*What you should do:*
Every single entry that follows is to be retyped exactly.

*Data to use:*
○ ○ ○ ○ ○

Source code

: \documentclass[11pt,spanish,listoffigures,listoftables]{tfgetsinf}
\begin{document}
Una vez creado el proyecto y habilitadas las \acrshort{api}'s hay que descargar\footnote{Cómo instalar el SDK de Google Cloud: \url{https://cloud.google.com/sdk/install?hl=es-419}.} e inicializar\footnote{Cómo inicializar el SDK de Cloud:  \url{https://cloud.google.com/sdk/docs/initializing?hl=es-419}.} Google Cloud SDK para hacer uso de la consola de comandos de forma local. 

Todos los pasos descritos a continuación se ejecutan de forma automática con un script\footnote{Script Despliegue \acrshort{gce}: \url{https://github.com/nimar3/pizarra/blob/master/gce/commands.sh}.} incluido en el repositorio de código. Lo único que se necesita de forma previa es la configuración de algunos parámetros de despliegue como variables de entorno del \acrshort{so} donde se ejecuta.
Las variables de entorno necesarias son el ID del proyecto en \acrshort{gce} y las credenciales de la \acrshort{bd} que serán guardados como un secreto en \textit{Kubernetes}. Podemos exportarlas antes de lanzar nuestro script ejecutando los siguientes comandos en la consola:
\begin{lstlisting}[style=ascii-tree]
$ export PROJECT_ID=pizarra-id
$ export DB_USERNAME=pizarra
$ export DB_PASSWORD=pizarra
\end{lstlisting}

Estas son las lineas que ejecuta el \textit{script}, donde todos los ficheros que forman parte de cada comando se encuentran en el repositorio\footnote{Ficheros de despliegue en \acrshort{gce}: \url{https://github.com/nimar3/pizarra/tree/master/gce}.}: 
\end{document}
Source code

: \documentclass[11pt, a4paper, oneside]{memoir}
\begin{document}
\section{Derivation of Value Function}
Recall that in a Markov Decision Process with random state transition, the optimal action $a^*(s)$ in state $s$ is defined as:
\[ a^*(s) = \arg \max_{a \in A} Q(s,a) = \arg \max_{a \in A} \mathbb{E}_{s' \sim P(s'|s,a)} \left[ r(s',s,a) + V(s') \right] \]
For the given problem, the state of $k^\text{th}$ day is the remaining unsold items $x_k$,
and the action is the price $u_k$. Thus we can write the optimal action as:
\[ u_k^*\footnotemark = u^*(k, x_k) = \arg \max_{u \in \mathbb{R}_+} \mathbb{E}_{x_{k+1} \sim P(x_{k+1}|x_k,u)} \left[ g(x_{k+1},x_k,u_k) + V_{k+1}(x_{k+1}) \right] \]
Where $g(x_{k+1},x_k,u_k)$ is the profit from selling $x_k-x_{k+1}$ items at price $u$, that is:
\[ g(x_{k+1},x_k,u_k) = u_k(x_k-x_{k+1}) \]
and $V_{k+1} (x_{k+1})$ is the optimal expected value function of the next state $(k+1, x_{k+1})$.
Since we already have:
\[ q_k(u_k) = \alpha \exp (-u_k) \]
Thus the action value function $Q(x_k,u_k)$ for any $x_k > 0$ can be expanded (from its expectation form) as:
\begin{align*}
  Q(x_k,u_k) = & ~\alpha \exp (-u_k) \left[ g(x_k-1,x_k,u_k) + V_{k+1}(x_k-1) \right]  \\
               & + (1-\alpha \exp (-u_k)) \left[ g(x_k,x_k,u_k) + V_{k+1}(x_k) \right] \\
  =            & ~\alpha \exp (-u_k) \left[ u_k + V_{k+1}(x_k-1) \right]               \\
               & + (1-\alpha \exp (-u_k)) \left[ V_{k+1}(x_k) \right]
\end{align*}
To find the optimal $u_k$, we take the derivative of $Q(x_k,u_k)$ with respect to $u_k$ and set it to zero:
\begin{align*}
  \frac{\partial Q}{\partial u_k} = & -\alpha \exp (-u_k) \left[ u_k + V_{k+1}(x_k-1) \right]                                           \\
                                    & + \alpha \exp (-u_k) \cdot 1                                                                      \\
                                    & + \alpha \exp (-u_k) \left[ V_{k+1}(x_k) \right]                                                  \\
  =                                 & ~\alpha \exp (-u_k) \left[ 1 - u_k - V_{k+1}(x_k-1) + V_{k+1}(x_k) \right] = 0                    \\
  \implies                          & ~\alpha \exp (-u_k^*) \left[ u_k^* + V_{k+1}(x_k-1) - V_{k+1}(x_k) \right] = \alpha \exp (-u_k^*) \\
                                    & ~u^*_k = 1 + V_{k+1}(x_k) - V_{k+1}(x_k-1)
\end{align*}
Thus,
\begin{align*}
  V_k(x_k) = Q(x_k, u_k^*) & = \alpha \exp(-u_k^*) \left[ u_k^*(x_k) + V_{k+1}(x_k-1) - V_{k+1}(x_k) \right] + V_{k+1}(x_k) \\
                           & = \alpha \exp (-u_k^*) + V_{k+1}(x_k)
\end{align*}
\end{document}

○ ○ ○ ○ ○

*Solved problem:*
Source code

: \documentclass[11pt,spanish,listoffigures,listoftables]{tfgetsinf}
\begin{document}
Una vez creado el proyecto y habilitadas las \acrshort{api}'s hay que descargar\footnote{Cómo instalar el SDK de Google Cloud: \url{https://cloud.google.com/sdk/install?hl=es-419}.} e inicializar\footnote{Cómo inicializar el SDK de Cloud:  \url{https://cloud.google.com/sdk/docs/initializing?hl=es-419}.} Google Cloud SDK para hacer uso de la consola de comandos de forma local. 

Todos los pasos descritos a continuación se ejecutan de forma automática con un script\footnote{Script Despliegue \acrshort{gce}: \url{https://github.com/nimar3/pizarra/blob/master/gce/commands.sh}.} incluido en el repositorio de código. Lo único que se necesita de forma previa es la configuración de algunos parámetros de despliegue como variables de entorno del \acrshort{so} donde se ejecuta.
Las variables de entorno necesarias son el ID del proyecto en \acrshort{gce} y las credenciales de la \acrshort{bd} que serán guardados como un secreto en \textit{Kubernetes}. Podemos exportarlas antes de lanzar nuestro script ejecutando los siguientes comandos en la consola:
\begin{lstlisting}[style=ascii-tree]
$ export PROJECT_ID=pizarra-id
$ export DB_USERNAME=pizarra
$ export DB_PASSWORD=pizarra
\end{lstlisting}

Estas son las lineas que ejecuta el \textit{script}, donde todos los ficheros que forman parte de cada comando se encuentran en el repositorio\footnote{Ficheros de despliegue en \acrshort{gce}: \url{https://github.com/nimar3/pizarra/tree/master/gce}.}: 
\end{document}
Source code

: \documentclass[11pt, a4paper, oneside]{memoir}
\begin{document}
\section{Derivation of Value Function}
Recall that in a Markov Decision Process with random state transition, the optimal action $a^*(s)$ in state $s$ is defined as:
\[ a^*(s) = \arg \max_{a \in A} Q(s,a) = \arg \max_{a \in A} \mathbb{E}_{s' \sim P(s'|s,a)} \left[ r(s',s,a) + V(s') \right] \]
For the given problem, the state of $k^\text{th}$ day is the remaining unsold items $x_k$,
and the action is the price $u_k$. Thus we can write the optimal action as:
\[ u_k^*\footnotemark = u^*(k, x_k) = \arg \max_{u \in \mathbb{R}_+} \mathbb{E}_{x_{k+1} \sim P(x_{k+1}|x_k,u)} \left[ g(x_{k+1},x_k,u_k) + V_{k+1}(x_{k+1}) \right] \]
Where $g(x_{k+1},x_k,u_k)$ is the profit from selling $x_k-x_{k+1}$ items at price $u$, that is:
\[ g(x_{k+1},x_k,u_k) = u_k(x_k-x_{k+1}) \]
and $V_{k+1} (x_{k+1})$ is the optimal expected value function of the next state $(k+1, x_{k+1})$.
Since we already have:
\[ q_k(u_k) = \alpha \exp (-u_k) \]
Thus the action value function $Q(x_k,u_k)$ for any $x_k > 0$ can be expanded (from its expectation form) as:
\begin{align*}
  Q(x_k,u_k) = & ~\alpha \exp (-u_k) \left[ g(x_k-1,x_k,u_k) + V_{k+1}(x_k-1) \right]  \\
               & + (1-\alpha \exp (-u_k)) \left[ g(x_k,x_k,u_k) + V_{k+1}(x_k) \right] \\
  =            & ~\alpha \exp (-u_k) \left[ u_k + V_{k+1}(x_k-1) \right]               \\
               & + (1-\alpha \exp (-u_k)) \left[ V_{k+1}(x_k) \right]
\end{align*}
To find the optimal $u_k$, we take the derivative of $Q(x_k,u_k)$ with respect to $u_k$ and set it to zero:
\begin{align*}
  \frac{\partial Q}{\partial u_k} = & -\alpha \exp (-u_k) \left[ u_k + V_{k+1}(x_k-1) \right]                                           \\
                                    & + \alpha \exp (-u_k) \cdot 1                                                                      \\
                                    & + \alpha \exp (-u_k) \left[ V_{k+1}(x_k) \right]                                                  \\
  =                                 & ~\alpha \exp (-u_k) \left[ 1 - u_k - V_{k+1}(x_k-1) + V_{k+1}(x_k) \right] = 0                    \\
  \implies                          & ~\alpha \exp (-u_k^*) \left[ u_k^* + V_{k+1}(x_k-1) - V_{k+1}(x_k) \right] = \alpha \exp (-u_k^*) \\
                                    & ~u^*_k = 1 + V_{k+1}(x_k) - V_{k+1}(x_k-1)
\end{align*}
Thus,
\begin{align*}
  V_k(x_k) = Q(x_k, u_k^*) & = \alpha \exp(-u_k^*) \left[ u_k^*(x_k) + V_{k+1}(x_k-1) - V_{k+1}(x_k) \right] + V_{k+1}(x_k) \\
                           & = \alpha \exp (-u_k^*) + V_{k+1}(x_k)
\end{align*}
\end{document}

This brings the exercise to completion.